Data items
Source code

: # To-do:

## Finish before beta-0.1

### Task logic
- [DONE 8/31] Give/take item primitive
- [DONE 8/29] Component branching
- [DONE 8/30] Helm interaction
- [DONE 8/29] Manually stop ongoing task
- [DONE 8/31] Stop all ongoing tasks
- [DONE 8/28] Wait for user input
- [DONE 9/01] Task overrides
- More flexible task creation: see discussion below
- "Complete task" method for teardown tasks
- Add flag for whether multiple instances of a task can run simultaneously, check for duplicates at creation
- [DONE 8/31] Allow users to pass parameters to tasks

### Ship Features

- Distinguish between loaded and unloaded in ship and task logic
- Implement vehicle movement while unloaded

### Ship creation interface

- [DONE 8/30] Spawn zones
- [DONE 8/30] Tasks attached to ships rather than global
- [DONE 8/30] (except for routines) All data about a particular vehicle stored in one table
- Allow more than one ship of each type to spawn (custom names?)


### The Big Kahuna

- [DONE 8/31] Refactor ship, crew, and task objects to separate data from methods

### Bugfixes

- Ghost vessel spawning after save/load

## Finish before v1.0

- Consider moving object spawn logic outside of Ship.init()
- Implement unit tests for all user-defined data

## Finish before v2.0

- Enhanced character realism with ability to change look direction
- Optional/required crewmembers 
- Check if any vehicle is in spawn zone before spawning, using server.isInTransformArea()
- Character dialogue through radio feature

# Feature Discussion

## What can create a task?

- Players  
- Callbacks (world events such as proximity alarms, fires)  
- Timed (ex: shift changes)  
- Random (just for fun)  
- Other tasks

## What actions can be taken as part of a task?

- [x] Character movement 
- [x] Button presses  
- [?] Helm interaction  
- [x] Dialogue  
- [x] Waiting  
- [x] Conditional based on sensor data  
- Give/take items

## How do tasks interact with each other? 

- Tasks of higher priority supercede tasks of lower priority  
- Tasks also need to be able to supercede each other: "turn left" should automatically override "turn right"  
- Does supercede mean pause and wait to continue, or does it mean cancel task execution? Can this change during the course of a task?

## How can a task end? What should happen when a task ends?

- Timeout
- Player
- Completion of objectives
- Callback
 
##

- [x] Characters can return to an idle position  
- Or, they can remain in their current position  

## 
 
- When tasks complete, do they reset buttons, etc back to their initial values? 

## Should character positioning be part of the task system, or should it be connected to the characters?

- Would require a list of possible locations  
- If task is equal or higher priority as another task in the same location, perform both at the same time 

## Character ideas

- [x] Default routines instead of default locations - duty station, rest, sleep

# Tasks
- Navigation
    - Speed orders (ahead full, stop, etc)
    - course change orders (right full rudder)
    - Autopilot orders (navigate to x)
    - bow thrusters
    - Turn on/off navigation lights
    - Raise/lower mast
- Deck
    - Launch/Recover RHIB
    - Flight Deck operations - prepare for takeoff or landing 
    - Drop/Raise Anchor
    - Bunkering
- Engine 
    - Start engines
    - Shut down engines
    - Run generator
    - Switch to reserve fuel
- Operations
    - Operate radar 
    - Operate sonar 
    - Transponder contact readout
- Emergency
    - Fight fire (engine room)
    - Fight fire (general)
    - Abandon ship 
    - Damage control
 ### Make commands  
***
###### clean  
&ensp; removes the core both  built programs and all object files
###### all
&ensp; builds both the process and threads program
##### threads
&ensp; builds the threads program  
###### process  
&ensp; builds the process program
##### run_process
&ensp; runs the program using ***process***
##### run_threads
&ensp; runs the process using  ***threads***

ASSIGNMENT —
From the first line to the last, return the data exactly as written.

ANSWER BOX —
Source code

: # To-do:

## Finish before beta-0.1

### Task logic
- [DONE 8/31] Give/take item primitive
- [DONE 8/29] Component branching
- [DONE 8/30] Helm interaction
- [DONE 8/29] Manually stop ongoing task
- [DONE 8/31] Stop all ongoing tasks
- [DONE 8/28] Wait for user input
- [DONE 9/01] Task overrides
- More flexible task creation: see discussion below
- "Complete task" method for teardown tasks
- Add flag for whether multiple instances of a task can run simultaneously, check for duplicates at creation
- [DONE 8/31] Allow users to pass parameters to tasks

### Ship Features

- Distinguish between loaded and unloaded in ship and task logic
- Implement vehicle movement while unloaded

### Ship creation interface

- [DONE 8/30] Spawn zones
- [DONE 8/30] Tasks attached to ships rather than global
- [DONE 8/30] (except for routines) All data about a particular vehicle stored in one table
- Allow more than one ship of each type to spawn (custom names?)


### The Big Kahuna

- [DONE 8/31] Refactor ship, crew, and task objects to separate data from methods

### Bugfixes

- Ghost vessel spawning after save/load

## Finish before v1.0

- Consider moving object spawn logic outside of Ship.init()
- Implement unit tests for all user-defined data

## Finish before v2.0

- Enhanced character realism with ability to change look direction
- Optional/required crewmembers 
- Check if any vehicle is in spawn zone before spawning, using server.isInTransformArea()
- Character dialogue through radio feature

# Feature Discussion

## What can create a task?

- Players  
- Callbacks (world events such as proximity alarms, fires)  
- Timed (ex: shift changes)  
- Random (just for fun)  
- Other tasks

## What actions can be taken as part of a task?

- [x] Character movement 
- [x] Button presses  
- [?] Helm interaction  
- [x] Dialogue  
- [x] Waiting  
- [x] Conditional based on sensor data  
- Give/take items

## How do tasks interact with each other? 

- Tasks of higher priority supercede tasks of lower priority  
- Tasks also need to be able to supercede each other: "turn left" should automatically override "turn right"  
- Does supercede mean pause and wait to continue, or does it mean cancel task execution? Can this change during the course of a task?

## How can a task end? What should happen when a task ends?

- Timeout
- Player
- Completion of objectives
- Callback
 
##

- [x] Characters can return to an idle position  
- Or, they can remain in their current position  

## 
 
- When tasks complete, do they reset buttons, etc back to their initial values? 

## Should character positioning be part of the task system, or should it be connected to the characters?

- Would require a list of possible locations  
- If task is equal or higher priority as another task in the same location, perform both at the same time 

## Character ideas

- [x] Default routines instead of default locations - duty station, rest, sleep

# Tasks
- Navigation
    - Speed orders (ahead full, stop, etc)
    - course change orders (right full rudder)
    - Autopilot orders (navigate to x)
    - bow thrusters
    - Turn on/off navigation lights
    - Raise/lower mast
- Deck
    - Launch/Recover RHIB
    - Flight Deck operations - prepare for takeoff or landing 
    - Drop/Raise Anchor
    - Bunkering
- Engine 
    - Start engines
    - Shut down engines
    - Run generator
    - Switch to reserve fuel
- Operations
    - Operate radar 
    - Operate sonar 
    - Transponder contact readout
- Emergency
    - Fight fire (engine room)
    - Fight fire (general)
    - Abandon ship 
    - Damage control
 ### Make commands  
***
###### clean  
&ensp; removes the core both  built programs and all object files
###### all
&ensp; builds both the process and threads program
##### threads
&ensp; builds the threads program  
###### process  
&ensp; builds the process program
##### run_process
&ensp; runs the program using ***process***
##### run_threads
&ensp; runs the process using  ***threads***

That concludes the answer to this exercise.